[Start of section]

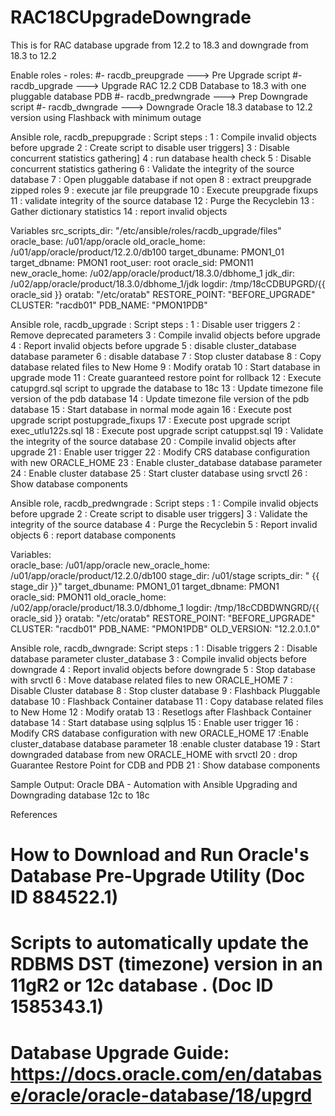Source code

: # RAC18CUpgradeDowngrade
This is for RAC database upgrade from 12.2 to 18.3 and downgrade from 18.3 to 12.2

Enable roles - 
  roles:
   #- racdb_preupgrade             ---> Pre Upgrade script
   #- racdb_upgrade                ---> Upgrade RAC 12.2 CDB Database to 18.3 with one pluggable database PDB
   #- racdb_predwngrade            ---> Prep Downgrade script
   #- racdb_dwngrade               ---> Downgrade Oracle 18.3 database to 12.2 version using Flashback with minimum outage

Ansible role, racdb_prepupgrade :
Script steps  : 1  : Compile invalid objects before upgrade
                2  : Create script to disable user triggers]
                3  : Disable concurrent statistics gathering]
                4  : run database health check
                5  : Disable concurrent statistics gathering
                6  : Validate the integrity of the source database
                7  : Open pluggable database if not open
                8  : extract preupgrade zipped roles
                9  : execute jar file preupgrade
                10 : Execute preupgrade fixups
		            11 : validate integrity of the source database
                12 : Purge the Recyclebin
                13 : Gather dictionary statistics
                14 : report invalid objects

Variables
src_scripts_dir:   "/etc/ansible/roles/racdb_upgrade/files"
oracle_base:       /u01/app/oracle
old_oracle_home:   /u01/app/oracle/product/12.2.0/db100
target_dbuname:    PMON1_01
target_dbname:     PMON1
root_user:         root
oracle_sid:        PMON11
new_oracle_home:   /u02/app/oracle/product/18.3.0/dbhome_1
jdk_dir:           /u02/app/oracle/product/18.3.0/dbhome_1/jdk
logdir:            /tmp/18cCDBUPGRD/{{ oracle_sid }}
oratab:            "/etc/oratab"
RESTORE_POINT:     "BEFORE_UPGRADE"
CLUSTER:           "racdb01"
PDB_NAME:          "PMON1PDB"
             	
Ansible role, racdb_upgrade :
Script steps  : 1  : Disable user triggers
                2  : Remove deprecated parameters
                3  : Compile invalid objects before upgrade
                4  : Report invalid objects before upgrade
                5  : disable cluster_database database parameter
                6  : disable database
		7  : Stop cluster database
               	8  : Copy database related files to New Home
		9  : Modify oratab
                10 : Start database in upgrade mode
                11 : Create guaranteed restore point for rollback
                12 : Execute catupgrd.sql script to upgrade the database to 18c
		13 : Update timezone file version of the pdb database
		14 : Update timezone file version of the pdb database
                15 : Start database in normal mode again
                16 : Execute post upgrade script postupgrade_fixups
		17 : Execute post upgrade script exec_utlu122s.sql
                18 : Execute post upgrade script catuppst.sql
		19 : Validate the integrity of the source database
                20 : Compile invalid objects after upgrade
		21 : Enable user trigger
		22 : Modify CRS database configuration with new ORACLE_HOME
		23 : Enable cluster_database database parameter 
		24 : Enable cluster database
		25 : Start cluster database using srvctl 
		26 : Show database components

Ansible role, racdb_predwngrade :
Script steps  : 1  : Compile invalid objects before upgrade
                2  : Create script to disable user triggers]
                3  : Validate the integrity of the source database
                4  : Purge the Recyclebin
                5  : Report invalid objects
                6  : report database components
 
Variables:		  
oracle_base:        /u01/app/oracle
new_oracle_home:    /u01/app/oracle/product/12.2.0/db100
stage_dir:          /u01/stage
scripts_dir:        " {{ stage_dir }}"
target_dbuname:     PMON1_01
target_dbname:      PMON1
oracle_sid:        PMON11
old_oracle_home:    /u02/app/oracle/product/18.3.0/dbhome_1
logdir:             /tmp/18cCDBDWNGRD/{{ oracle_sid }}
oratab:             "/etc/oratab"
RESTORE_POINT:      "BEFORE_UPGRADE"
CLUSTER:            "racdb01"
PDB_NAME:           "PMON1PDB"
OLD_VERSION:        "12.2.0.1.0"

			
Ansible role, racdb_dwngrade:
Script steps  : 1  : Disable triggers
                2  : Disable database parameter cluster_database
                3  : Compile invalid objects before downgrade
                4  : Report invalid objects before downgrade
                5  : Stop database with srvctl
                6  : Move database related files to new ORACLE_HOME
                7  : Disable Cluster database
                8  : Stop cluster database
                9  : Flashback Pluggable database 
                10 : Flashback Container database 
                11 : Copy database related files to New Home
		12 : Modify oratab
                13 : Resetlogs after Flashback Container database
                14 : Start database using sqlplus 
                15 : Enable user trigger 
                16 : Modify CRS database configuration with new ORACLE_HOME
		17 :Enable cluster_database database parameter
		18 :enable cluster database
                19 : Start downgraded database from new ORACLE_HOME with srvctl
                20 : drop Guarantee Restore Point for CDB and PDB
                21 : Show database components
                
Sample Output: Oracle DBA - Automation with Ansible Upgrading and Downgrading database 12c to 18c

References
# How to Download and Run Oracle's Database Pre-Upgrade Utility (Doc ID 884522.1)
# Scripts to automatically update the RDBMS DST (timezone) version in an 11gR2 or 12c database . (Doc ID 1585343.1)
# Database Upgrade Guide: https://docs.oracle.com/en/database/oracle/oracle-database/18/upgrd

[End of section]

The lines from the beginning of the listing above through the line holding "pluggable database PDB" are to be duplicated exactly, and the pictures omitted.

● **Result of this exercise**
Source code

: # RAC18CUpgradeDowngrade
This is for RAC database upgrade from 12.2 to 18.3 and downgrade from 18.3 to 12.2

Enable roles - 
  roles:
   #- racdb_preupgrade             ---> Pre Upgrade script
   #- racdb_upgrade                ---> Upgrade RAC 12.2 CDB Database to 18.3 with one pluggable database PDB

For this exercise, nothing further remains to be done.